Another factor which reduces the chances of another debt crisis is that societal support for the euro has increased steadily over recent years. Concerns about the monetary union were widespread during the euro crisis and while scepticism remains widespread, a quiet majority has become happier with it. In Belgium, 85% of respondents are now positive about the euro, while in Italy, more than 70% of those surveyed are positive.

This also translates to politics where the large eurosceptic wave in elections has failed to materialise. While eurosceptic parties still hold a large number of seats in parliaments across the continent and in Brussels, they have not risen to power. Importantly, a pure euro exit platform has mostly been shunned by parties trying to win elections, as this seems to be an unpopular policy among the electorate.

The significant steps taken by politicians and the ECB to fight the coronavirus crisis are a sign that policymakers are more comfortable in acting swiftly in times of crisis. However, if any anti-fragmentation tool comes with strict conditions attached, eurosceptic parties could quickly gain momentum again.

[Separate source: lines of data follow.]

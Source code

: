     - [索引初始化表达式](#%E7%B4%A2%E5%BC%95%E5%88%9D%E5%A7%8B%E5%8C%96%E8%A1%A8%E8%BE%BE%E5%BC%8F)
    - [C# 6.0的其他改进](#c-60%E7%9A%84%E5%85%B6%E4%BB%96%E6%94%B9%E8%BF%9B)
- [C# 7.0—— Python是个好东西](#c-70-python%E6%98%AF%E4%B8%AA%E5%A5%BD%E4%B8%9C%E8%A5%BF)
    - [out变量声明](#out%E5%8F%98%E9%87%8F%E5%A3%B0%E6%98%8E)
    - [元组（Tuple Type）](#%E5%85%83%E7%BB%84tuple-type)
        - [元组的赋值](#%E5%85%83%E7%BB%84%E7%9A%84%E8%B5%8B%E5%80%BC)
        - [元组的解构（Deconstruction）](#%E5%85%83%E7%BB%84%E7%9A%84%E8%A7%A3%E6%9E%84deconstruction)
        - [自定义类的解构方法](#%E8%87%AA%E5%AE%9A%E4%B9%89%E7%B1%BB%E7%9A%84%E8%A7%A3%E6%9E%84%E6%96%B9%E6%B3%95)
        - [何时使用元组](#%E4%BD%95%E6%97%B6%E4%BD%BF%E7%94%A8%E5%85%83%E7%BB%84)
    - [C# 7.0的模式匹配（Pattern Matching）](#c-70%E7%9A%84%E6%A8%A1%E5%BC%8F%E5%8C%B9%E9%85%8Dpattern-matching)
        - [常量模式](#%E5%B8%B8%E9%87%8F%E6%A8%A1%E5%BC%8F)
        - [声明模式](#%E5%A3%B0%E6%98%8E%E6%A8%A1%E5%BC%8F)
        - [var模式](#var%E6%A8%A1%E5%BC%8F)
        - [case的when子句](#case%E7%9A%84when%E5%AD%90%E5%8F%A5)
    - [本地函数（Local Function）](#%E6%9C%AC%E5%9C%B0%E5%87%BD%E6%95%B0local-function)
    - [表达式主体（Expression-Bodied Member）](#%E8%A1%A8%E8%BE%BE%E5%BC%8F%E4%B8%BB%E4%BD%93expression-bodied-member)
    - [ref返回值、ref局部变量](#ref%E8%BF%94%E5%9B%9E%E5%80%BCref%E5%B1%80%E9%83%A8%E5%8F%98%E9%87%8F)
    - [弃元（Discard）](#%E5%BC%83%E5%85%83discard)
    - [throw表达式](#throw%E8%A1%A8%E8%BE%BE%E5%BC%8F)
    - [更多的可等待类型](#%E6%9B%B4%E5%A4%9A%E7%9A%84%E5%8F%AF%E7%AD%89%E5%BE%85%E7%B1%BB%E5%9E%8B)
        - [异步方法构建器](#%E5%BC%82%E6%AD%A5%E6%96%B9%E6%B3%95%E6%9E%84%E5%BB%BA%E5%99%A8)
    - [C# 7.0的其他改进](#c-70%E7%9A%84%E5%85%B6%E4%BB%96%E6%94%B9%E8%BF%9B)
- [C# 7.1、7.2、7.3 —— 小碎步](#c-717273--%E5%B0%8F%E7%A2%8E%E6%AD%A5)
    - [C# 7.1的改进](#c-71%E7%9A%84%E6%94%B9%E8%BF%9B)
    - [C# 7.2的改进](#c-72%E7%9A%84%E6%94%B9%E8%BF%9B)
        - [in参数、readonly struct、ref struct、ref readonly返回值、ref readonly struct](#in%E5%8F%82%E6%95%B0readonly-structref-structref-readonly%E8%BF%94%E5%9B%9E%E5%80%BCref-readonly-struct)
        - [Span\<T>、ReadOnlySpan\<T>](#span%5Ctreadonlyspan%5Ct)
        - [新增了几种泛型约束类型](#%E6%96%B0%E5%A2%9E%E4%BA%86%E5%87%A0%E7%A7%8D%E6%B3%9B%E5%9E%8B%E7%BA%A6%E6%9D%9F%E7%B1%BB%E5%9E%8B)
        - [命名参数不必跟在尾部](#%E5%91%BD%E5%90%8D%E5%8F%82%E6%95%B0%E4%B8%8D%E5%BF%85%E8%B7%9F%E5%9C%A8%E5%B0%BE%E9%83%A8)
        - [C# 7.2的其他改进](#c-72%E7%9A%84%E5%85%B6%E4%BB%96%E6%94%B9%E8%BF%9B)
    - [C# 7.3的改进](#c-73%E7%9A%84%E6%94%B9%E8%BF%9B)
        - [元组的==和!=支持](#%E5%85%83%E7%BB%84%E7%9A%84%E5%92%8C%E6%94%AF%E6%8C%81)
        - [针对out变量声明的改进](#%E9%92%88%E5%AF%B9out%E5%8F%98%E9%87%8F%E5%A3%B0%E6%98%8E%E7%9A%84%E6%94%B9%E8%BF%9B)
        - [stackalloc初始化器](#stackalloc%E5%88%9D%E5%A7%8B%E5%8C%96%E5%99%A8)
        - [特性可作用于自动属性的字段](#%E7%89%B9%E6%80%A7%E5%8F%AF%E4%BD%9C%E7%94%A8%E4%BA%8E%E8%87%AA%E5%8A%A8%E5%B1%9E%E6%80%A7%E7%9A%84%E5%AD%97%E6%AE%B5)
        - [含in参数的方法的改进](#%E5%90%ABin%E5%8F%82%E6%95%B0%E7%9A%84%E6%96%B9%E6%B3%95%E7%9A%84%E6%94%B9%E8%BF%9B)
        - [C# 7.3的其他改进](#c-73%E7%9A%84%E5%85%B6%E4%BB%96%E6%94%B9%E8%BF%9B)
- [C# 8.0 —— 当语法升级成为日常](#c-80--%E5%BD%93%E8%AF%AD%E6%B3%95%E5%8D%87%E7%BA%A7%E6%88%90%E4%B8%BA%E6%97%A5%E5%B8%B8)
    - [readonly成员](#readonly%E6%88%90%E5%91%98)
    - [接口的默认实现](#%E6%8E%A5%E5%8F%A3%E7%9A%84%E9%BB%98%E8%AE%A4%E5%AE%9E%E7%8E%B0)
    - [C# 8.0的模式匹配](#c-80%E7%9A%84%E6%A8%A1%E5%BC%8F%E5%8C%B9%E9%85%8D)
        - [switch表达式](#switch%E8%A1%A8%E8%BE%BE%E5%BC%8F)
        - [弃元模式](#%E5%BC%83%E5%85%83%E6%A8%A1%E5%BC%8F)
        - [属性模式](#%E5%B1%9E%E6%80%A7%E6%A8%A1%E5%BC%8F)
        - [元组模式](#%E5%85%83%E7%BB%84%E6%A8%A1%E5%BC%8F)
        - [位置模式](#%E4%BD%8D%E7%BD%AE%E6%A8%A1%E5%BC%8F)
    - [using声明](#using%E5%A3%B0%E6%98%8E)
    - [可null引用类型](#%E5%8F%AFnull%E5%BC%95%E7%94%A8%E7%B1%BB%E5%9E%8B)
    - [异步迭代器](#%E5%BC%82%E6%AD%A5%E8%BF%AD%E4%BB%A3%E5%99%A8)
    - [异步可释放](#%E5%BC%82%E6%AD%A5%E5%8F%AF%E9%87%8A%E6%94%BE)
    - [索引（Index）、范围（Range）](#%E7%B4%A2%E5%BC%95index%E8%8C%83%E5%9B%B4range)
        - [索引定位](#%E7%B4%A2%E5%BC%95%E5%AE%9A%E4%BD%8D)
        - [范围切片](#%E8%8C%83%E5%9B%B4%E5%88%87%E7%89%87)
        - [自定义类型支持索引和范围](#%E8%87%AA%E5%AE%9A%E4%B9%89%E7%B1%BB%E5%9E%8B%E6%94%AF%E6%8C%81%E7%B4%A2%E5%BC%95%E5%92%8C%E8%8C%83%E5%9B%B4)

In the end, it’s all about politics, stupid

A better institutional set-up, pan-eurozone financial support and relatively healthier public finances at the start of the pandemic have kept the risk of a new euro crisis relatively low. Despite recent memories of widening bond yield spreads in 2010-2012, the risk of a further escalation looks manageable. However, past experience shows that market speculation can quickly turn into a full-blown crisis and liquidity problems can quickly turn into solvency issues. Worryingly, at the current juncture, the ECB is no longer fighting deflation but inflation. This cannot be done successfully without creating new tension in the bond markets. Therefore, the question of who is the lender of last resort in the eurozone needs to be answered quickly and convincingly. And it is the politicians who must decide. As always, the fate of the monetary union lies in their hands.